> _Collected data_

--- --- ---

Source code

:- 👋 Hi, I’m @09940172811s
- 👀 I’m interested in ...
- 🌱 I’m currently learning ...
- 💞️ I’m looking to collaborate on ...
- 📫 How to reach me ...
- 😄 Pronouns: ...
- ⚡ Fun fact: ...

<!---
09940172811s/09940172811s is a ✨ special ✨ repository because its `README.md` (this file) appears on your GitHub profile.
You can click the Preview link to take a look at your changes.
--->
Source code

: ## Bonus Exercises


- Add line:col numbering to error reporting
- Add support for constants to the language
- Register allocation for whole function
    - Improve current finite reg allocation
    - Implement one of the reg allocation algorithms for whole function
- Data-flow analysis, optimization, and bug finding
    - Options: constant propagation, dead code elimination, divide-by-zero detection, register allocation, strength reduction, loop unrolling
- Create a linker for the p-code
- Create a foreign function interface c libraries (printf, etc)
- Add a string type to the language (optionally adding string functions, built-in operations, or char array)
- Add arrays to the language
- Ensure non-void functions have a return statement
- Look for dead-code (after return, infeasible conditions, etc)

--- --- ---

> _Your instructions_
Each line of the data is to be transcribed exactly, with nothing left out.

> _Response to the exercise_
Source code

:- 👋 Hi, I’m @09940172811s
- 👀 I’m interested in ...
- 🌱 I’m currently learning ...
- 💞️ I’m looking to collaborate on ...
- 📫 How to reach me ...
- 😄 Pronouns: ...
- ⚡ Fun fact: ...

<!---
09940172811s/09940172811s is a ✨ special ✨ repository because its `README.md` (this file) appears on your GitHub profile.
You can click the Preview link to take a look at your changes.
--->
Source code

: ## Bonus Exercises


- Add line:col numbering to error reporting
- Add support for constants to the language
- Register allocation for whole function
    - Improve current finite reg allocation
    - Implement one of the reg allocation algorithms for whole function
- Data-flow analysis, optimization, and bug finding
    - Options: constant propagation, dead code elimination, divide-by-zero detection, register allocation, strength reduction, loop unrolling
- Create a linker for the p-code
- Create a foreign function interface c libraries (printf, etc)
- Add a string type to the language (optionally adding string functions, built-in operations, or char array)
- Add arrays to the language
- Ensure non-void functions have a return statement
- Look for dead-code (after return, infeasible conditions, etc)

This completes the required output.